As currently designed, the warning message would only be shown while Typings are being acquired, such as when you open a new project or first import a module. TypeScript has done a lot of work around caching typing files to hopefully minimize how often we actually need to retrieve these typings file, but we do expect this to happen on the first open of large projects with many dependencies. Once the types are successfully installed, the message would go away.

We currently do not handle the case where typing acquisition has failed, and I think that any message we do show in that case should be actionable or link to more detailed errors information that we surface elsewhere. Perhaps could show those in the problems view, although then the impact of the error may not be clear to users. It's hard to know if the real impact of missing typings, and if we go with showing the errors in the suggestion popup, I think we would want to also provide a way for users to dismiss them. I can also see these errors and warnings being abused, or at least becoming annoying

It sounds like we're reluctant to refresh the intelliSense session while it's open because it would be distracting to have new entries appear and have the list shift in a weird way. I can totally understand that, if that's the case.

Just thinking out loud: maybe upon completion the message updates into a selectable list item that says something like, "Reopen for newly available suggestions..." That way we avoid the appearance of an infinitely long acquisition cycle (positive feedback upon completion), we can communicate how to get these settings, and we provide a direct command to do that right away if desired. What do you guys think? Of course, in an ideal world everything (and the internet) would be so fast we would never have to show these messages.

The API challenge is that a message such as "Loading more types for more IntelliSense" is the sole result of that invocation. The provider cannot update it once it is out. More elaborate interactions requires a stateful API in which the provider/extension manages a separate status/progress object. Generally that's a little harder for extension writers to manage but definitely possible to implement.

To give us more time to figure out an inplace UX and to define the status API I wanna implement a solution that uses the proposed progress API to show a message while ATA is running. The UX is a spinning icon and a message in the status bar.

Question for @mjbvz and @kieferrm How do I test/trigger ATA? I started something in https://github.com/Microsoft/vscode/tree/joh/ata-progress but I have no clue how to make TypeScript send my those install-begin/end events...

mjbvz commented

@jrieken To trigger ATA, you should just be able to add require('lodash') or import * as x from 'lodash' to a js file. This works for the most common packages at least. For other packages, I think you still have to list them in the package.json.

If the typings have been installed in the past, the cached version will be used. Try clearing the /Users/matb/Library/Caches/typescript/ folder and it should reinstall everything again. You can also check the package.json in that folder to see what typings have been installed.

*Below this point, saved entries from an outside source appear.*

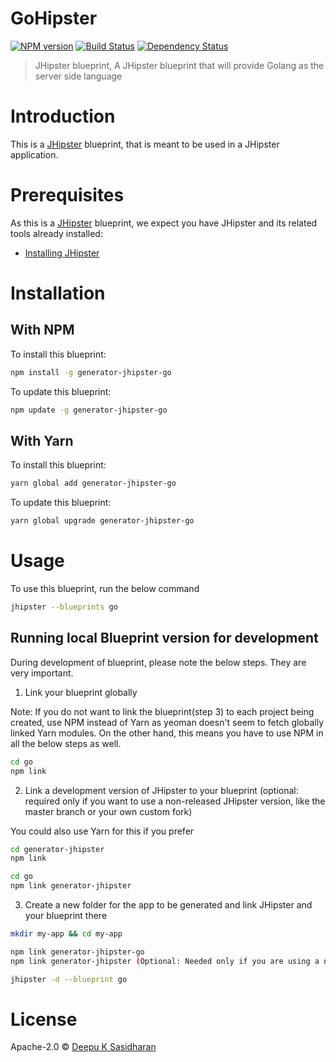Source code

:# GoHipster
[![NPM version][npm-image]][npm-url] [![Build Status][travis-image]][travis-url] [![Dependency Status][daviddm-image]][daviddm-url]
> JHipster blueprint, A JHipster blueprint that will provide Golang as the server side language

# Introduction

This is a [JHipster](https://www.jhipster.tech/) blueprint, that is meant to be used in a JHipster application.

# Prerequisites

As this is a [JHipster](https://www.jhipster.tech/) blueprint, we expect you have JHipster and its related tools already installed:

- [Installing JHipster](https://www.jhipster.tech/installation/)

# Installation

## With NPM

To install this blueprint:

```bash
npm install -g generator-jhipster-go
```

To update this blueprint:

```bash
npm update -g generator-jhipster-go
```

## With Yarn

To install this blueprint:

```bash
yarn global add generator-jhipster-go
```

To update this blueprint:

```bash
yarn global upgrade generator-jhipster-go
```

# Usage

To use this blueprint, run the below command

```bash
jhipster --blueprints go
```


## Running local Blueprint version for development

During development of blueprint, please note the below steps. They are very important.

1. Link your blueprint globally 

Note: If you do not want to link the blueprint(step 3) to each project being created, use NPM instead of Yarn as yeoman doesn't seem to fetch globally linked Yarn modules. On the other hand, this means you have to use NPM in all the below steps as well.

```bash
cd go
npm link
```

2. Link a development version of JHipster to your blueprint (optional: required only if you want to use a non-released JHipster version, like the master branch or your own custom fork)

You could also use Yarn for this if you prefer

```bash
cd generator-jhipster
npm link

cd go
npm link generator-jhipster
```

3. Create a new folder for the app to be generated and link JHipster and your blueprint there

```bash
mkdir my-app && cd my-app

npm link generator-jhipster-go
npm link generator-jhipster (Optional: Needed only if you are using a non-released JHipster version)

jhipster -d --blueprint go

```

# License

Apache-2.0 © [Deepu K Sasidharan](https://deepu.tech)


[npm-image]: https://img.shields.io/npm/v/generator-jhipster-go.svg
[npm-url]: https://npmjs.org/package/generator-jhipster-go
[travis-image]: https://travis-ci.org/deepu105/generator-jhipster-go.svg?branch=master
[travis-url]: https://travis-ci.org/deepu105/generator-jhipster-go
[daviddm-image]: https://david-dm.org/deepu105/generator-jhipster-go.svg?theme=shields.io
[daviddm-url]: https://david-dm.org/deepu105/generator-jhipster-go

This is what I propose for now:

jan-19-2017 12-30-12

Moving the rest of this to February after we have time to investigate more UX and API concerns.

From a user perspective, I would definitely like to see some sort of explicit indicator that typing acquisition has succeeded or failed (and an easy to read message in the TS output pane or something). In my case ATA doesn't seem to work for some reason, but really the only indicator I have of this is that I don't get intellisense when working with certain packages. For the record, these are packages where the intellisense works fine if I install the typings manually. It would be nice to have a starting point for figuring out what's wrong, because currently all I get is No content available. messages in the TS output (after setting it to verbose).

We will use the status bar progress message for now.

I see the status bar message, which was also there in 1.9. @mjbvz says nothing changed this month?

I guess this was never verified originally, so anyway, consider it verified.